---- GIVEN INFORMATION

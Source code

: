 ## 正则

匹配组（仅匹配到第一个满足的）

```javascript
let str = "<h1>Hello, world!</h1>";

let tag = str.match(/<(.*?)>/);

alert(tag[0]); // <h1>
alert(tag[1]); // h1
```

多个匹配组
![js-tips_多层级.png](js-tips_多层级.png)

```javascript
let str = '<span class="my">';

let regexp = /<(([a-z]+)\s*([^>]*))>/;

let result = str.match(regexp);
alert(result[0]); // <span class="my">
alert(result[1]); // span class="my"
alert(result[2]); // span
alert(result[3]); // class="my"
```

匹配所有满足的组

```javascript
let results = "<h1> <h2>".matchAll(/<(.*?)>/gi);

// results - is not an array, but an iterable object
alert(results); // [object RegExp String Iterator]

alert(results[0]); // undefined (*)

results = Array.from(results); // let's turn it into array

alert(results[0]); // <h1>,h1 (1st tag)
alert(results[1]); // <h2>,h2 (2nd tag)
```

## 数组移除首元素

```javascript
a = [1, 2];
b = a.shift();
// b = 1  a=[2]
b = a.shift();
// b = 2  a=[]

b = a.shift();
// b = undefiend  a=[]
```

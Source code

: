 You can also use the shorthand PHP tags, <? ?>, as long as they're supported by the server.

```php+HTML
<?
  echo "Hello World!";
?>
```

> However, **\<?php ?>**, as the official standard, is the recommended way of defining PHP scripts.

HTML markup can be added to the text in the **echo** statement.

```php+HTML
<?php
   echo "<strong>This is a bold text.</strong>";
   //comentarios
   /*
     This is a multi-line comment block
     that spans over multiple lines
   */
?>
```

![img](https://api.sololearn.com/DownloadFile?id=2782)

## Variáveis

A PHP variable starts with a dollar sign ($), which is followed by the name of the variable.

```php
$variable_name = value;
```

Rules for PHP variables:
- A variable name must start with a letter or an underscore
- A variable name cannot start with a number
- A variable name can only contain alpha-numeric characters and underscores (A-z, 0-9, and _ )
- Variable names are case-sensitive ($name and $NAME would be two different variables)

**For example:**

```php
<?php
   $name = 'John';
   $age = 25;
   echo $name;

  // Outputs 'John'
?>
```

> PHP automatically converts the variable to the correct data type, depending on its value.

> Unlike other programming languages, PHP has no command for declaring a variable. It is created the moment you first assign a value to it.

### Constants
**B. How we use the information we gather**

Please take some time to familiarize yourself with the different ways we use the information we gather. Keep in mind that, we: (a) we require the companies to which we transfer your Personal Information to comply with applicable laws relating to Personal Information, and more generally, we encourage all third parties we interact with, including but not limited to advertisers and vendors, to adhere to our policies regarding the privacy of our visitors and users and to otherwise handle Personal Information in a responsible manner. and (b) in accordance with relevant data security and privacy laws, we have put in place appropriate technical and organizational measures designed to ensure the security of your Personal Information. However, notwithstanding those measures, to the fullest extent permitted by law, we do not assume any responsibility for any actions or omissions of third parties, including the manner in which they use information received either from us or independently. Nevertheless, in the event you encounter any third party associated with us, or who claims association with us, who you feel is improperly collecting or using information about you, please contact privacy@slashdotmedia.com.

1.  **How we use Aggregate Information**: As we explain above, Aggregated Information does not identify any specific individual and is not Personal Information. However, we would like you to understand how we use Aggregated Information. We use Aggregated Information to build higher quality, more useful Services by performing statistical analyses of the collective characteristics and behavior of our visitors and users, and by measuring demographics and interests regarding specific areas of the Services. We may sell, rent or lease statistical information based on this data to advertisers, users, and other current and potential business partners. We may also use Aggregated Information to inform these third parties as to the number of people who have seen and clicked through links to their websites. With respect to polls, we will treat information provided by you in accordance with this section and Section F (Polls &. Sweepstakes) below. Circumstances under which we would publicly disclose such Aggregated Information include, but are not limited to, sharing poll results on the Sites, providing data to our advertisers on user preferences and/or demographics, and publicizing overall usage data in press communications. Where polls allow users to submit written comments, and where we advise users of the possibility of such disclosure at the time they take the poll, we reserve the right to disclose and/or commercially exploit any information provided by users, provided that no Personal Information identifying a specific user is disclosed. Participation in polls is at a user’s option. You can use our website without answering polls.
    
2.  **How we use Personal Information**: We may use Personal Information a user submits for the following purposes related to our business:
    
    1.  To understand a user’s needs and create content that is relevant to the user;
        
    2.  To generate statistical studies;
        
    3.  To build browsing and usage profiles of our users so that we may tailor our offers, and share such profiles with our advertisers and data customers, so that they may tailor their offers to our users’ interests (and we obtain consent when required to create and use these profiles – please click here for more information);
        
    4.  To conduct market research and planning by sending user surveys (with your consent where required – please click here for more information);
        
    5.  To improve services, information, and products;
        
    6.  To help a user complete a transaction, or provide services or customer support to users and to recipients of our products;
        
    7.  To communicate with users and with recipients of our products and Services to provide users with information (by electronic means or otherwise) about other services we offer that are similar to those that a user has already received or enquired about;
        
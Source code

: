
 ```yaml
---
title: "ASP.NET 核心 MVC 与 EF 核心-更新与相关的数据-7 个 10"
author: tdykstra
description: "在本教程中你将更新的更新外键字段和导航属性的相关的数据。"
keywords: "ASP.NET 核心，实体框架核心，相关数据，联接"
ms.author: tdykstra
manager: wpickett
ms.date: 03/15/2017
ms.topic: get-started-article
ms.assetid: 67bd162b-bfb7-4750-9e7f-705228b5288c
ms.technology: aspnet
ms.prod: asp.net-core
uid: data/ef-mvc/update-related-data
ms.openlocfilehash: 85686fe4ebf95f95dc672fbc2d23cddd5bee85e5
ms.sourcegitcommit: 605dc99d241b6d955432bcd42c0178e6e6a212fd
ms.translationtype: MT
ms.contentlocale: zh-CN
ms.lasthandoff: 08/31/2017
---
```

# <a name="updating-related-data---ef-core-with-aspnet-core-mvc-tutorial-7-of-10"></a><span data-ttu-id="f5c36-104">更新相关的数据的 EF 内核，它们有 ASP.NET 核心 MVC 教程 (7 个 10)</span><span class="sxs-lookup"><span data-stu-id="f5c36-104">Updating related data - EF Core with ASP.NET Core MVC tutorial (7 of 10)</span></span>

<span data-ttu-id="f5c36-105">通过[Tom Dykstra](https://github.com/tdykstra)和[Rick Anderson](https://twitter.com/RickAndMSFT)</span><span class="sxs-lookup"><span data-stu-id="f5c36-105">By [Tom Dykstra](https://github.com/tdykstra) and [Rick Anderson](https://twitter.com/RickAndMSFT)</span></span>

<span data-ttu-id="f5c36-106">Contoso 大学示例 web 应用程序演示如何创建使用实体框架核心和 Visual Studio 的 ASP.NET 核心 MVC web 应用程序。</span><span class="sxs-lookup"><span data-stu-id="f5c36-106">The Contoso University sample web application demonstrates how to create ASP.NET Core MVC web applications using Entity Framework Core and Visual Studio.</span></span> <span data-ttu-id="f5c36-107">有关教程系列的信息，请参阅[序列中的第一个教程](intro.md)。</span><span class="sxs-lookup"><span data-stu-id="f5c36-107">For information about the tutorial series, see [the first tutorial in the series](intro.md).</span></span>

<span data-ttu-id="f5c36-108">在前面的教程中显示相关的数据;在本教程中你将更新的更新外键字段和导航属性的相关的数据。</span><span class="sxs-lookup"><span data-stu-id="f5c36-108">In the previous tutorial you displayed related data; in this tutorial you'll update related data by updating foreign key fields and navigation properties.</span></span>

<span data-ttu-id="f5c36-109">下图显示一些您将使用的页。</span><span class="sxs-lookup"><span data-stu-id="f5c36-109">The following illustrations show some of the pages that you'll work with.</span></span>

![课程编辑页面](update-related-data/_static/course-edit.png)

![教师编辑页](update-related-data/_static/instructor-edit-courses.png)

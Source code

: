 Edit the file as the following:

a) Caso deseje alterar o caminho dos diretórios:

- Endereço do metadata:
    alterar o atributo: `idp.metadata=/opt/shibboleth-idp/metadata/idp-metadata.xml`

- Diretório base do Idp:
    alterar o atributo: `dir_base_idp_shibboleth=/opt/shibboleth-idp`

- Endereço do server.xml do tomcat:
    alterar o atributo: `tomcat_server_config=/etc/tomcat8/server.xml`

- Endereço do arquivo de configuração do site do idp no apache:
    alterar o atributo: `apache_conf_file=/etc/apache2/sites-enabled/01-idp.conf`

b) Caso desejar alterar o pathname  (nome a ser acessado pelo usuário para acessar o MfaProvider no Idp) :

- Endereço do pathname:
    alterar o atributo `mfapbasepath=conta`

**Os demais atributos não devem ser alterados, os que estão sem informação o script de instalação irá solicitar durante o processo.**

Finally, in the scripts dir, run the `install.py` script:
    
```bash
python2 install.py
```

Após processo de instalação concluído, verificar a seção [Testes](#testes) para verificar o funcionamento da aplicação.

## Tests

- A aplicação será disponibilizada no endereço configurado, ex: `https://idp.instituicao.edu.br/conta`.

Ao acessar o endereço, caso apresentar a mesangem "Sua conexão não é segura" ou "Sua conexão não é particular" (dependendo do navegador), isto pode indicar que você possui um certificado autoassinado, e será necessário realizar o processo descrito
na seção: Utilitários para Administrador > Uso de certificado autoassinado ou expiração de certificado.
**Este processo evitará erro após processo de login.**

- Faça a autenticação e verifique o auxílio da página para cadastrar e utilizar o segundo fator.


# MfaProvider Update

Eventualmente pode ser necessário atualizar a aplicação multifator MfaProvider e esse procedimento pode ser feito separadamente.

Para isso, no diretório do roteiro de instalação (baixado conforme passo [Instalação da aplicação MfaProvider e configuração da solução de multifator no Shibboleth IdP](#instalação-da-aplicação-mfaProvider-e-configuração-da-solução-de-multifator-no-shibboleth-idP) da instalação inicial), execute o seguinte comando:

--------

§ **WHAT IS BEING ASKED**:
Extract every line from the records above that contains the word "different".

§ **RESULT**:
- Variable names are case-sensitive ($name and $NAME would be two different variables)
Please take some time to familiarize yourself with the different ways we use the information we gather. Keep in mind that, we: (a) we require the companies to which we transfer your Personal Information to comply with applicable laws relating to Personal Information, and more generally, we encourage all third parties we interact with, including but not limited to advertisers and vendors, to adhere to our policies regarding the privacy of our visitors and users and to otherwise handle Personal Information in a responsible manner. and (b) in accordance with relevant data security and privacy laws, we have put in place appropriate technical and organizational measures designed to ensure the security of your Personal Information. However, notwithstanding those measures, to the fullest extent permitted by law, we do not assume any responsibility for any actions or omissions of third parties, including the manner in which they use information received either from us or independently. Nevertheless, in the event you encounter any third party associated with us, or who claims association with us, who you feel is improperly collecting or using information about you, please contact privacy@slashdotmedia.com.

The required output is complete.